Sabato 13 Luglio 2024

La Chiesa austriaca ha un problema in più. Non le bastano quelli dovuti alle intemperanze del vescovo Alois Schwarz o all’esodo costante di fedeli. Ora deve farsi carico anche dei problemi della diocesi contermine del Liechtenstein.

Il Liechtenstein non è parte dell’Austria. È un Principato autonomo che confina con il Vorarlberg, all’estremità occidentale dell’Austria, e che è noto al mondo soprattutto come sede di banche compiacenti con chi deve mettere al sicuro denaro sulla cui provenienza è meglio tacere. Ciononostante la storia di questo piccolo Stato di soli 40.000 abitanti si intreccia con quella austriaca. Basti dire che i principi “von und zu Liechtenstein” trascorrono molta parte dell’anno a Vienna, dove hanno due palazzi, in cui custodiscono le loro preziose collezioni di opere d’arte (visitabili dal pubblico).
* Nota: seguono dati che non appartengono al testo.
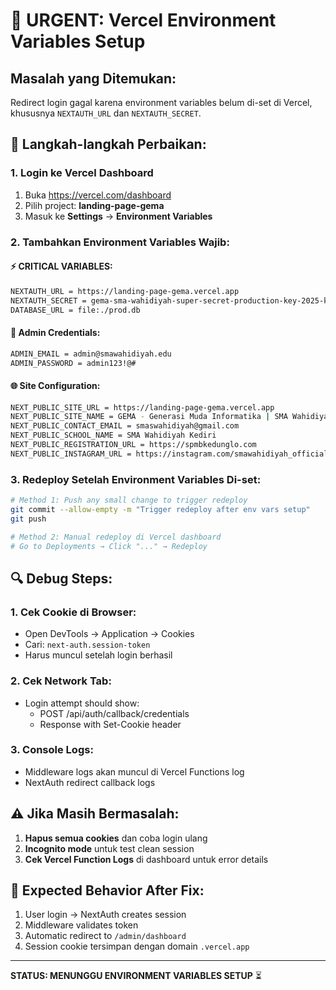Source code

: # 🚨 URGENT: Vercel Environment Variables Setup

## Masalah yang Ditemukan:
Redirect login gagal karena environment variables belum di-set di Vercel, khususnya `NEXTAUTH_URL` dan `NEXTAUTH_SECRET`.

## 🔧 Langkah-langkah Perbaikan:

### 1. Login ke Vercel Dashboard
1. Buka https://vercel.com/dashboard
2. Pilih project: **landing-page-gema**
3. Masuk ke **Settings** → **Environment Variables**

### 2. Tambahkan Environment Variables Wajib:

#### ⚡ CRITICAL VARIABLES:
```bash
NEXTAUTH_URL = https://landing-page-gema.vercel.app
NEXTAUTH_SECRET = gema-sma-wahidiyah-super-secret-production-key-2025-kediri-$(openssl rand -base64 32)
DATABASE_URL = file:./prod.db
```

#### 📧 Admin Credentials:
```bash
ADMIN_EMAIL = admin@smawahidiyah.edu
ADMIN_PASSWORD = admin123!@#
```

#### 🌐 Site Configuration:
```bash
NEXT_PUBLIC_SITE_URL = https://landing-page-gema.vercel.app
NEXT_PUBLIC_SITE_NAME = GEMA - Generasi Muda Informatika | SMA Wahidiyah Kediri
NEXT_PUBLIC_CONTACT_EMAIL = smaswahidiyah@gmail.com
NEXT_PUBLIC_SCHOOL_NAME = SMA Wahidiyah Kediri
NEXT_PUBLIC_REGISTRATION_URL = https://spmbkedunglo.com
NEXT_PUBLIC_INSTAGRAM_URL = https://instagram.com/smawahidiyah_official
```

### 3. Redeploy Setelah Environment Variables Di-set:
```bash
# Method 1: Push any small change to trigger redeploy
git commit --allow-empty -m "Trigger redeploy after env vars setup"
git push

# Method 2: Manual redeploy di Vercel dashboard
# Go to Deployments → Click "..." → Redeploy
```

## 🔍 Debug Steps:

### 1. Cek Cookie di Browser:
- Open DevTools → Application → Cookies
- Cari: `next-auth.session-token`
- Harus muncul setelah login berhasil

### 2. Cek Network Tab:
- Login attempt should show:
  - POST /api/auth/callback/credentials
  - Response with Set-Cookie header

### 3. Console Logs:
- Middleware logs akan muncul di Vercel Functions log
- NextAuth redirect callback logs

## ⚠️ Jika Masih Bermasalah:

1. **Hapus semua cookies** dan coba login ulang
2. **Incognito mode** untuk test clean session
3. **Cek Vercel Function Logs** di dashboard untuk error details

## 📝 Expected Behavior After Fix:

1. User login → NextAuth creates session
2. Middleware validates token
3. Automatic redirect to `/admin/dashboard`
4. Session cookie tersimpan dengan domain `.vercel.app`

---

**STATUS: MENUNGGU ENVIRONMENT VARIABLES SETUP** ⏳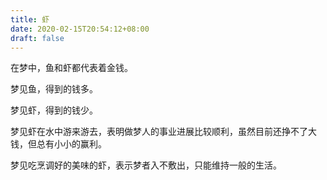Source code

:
 ```yaml
---
title: 虾
date: 2020-02-15T20:54:12+08:00
draft: false
---
```


在梦中，鱼和虾都代表着金钱。


梦见鱼，得到的钱多。


梦见虾，得到的钱少。


梦见虾在水中游来游去，表明做梦人的事业进展比较顺利，虽然目前还挣不了大钱，但总有小小的赢利。


梦见吃烹调好的美味的虾，表示梦者入不敷出，只能维持一般的生活。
Questa vicinanza storica e geografica ha ripercussioni anche in campo ecclesiastico. Da poco l’arcivescovo Wolfgang Haas (nella foto), a capo della Diocesi del Principato, ha compiuto i 75 anni e, come da prassi, ha rassegnato le sue dimissioni. In questi casi di solito la Santa Sede prega il dimissionario di restare in carica ancora per un po’, in attesa della nomina di un successore. Questa volta, invece, le dimissioni sono state immediatamente accolte e, in sostituzione di mons. Haas, il Vaticano ha subito nominato amministratore apostolico (non quindi suo successore) il vescovo Benno Elbs, che era e continua ad essere a capo della contermine Diocesi del Vorarlberg.

Come mai tanta fretta di scaricare Haas? L’arcivescovo del Liechtenstein era una spina nel fianco per Roma. Aveva fatto della sua Diocesi la roccaforte dell’ala più conservatrice della Chiesa, quella che avrebbe preferito che il Concilio Vaticano II non ci fosse mai stato.

Sotto la sua guida il Liechtenstein era diventato un polo d’attrazione per i preti ultraconservatori. Se ovunque in Europa – almeno in quella occidentale – la Chiesa soffre per la mancanza di sacerdoti, nel Liechtenstein ce ne sono più che in abbondanza: 60 per un gregge di fedeli che non raggiunge il 70% della popolazione, distribuiti in 11 comuni. Sono per lo più preti immigrati da altre aree di lingua tedesca. Alcuni di essi sono stati ordinati sacerdoti dallo stesso Haas, perché nelle loro diocesi di provenienza non avrebbero avuto i requisiti per l’ordinazione sacerdotale.

Per giunta, l’arcivescovo Haas si era rifiutato di collaborare alla preparazione del Sinodo mondiale dei vescovi. Un affronto al Papa che non poteva essere ignorato. Haas non era stato esonerato dal suo incarico, ma appena ha compiuto i 75 anni è stato subito rimosso.

L’amministratore apostolico Benno Elbs sembrerebbe la persona giusta per rimettere le cose a posto. Prima della vocazione sacerdotale era stato psicoterapeuta e questa sua esperienza, si dice, potrebbe essergli utile ora per ricomporre la situazione nel Liechtenstein. Che, peraltro, è vicinissimo a Feldkirch, alla sede della Diocesi del Vorarlberg. Ci si va avanti e indietro in mezza giornata. Certamente è più vicina della Carinzia, dove pure Benno Elbs era stato chiamato ad affiancare l’arcivescovo di Salisburgo, Franz Lackner, nel vano tentativo di appianare la vertenza aperta con il vescovo Schwarz.

Purtuttavia il nuovo incarico preoccupa i collaboratori di mons. Elbs. Anche la Chiesa del Vorarlberg ha i suoi problemi e non si vorrebbe che ora fossero trascurati, perché il loro pastore deve occuparsi di quelli del Liechtenstein.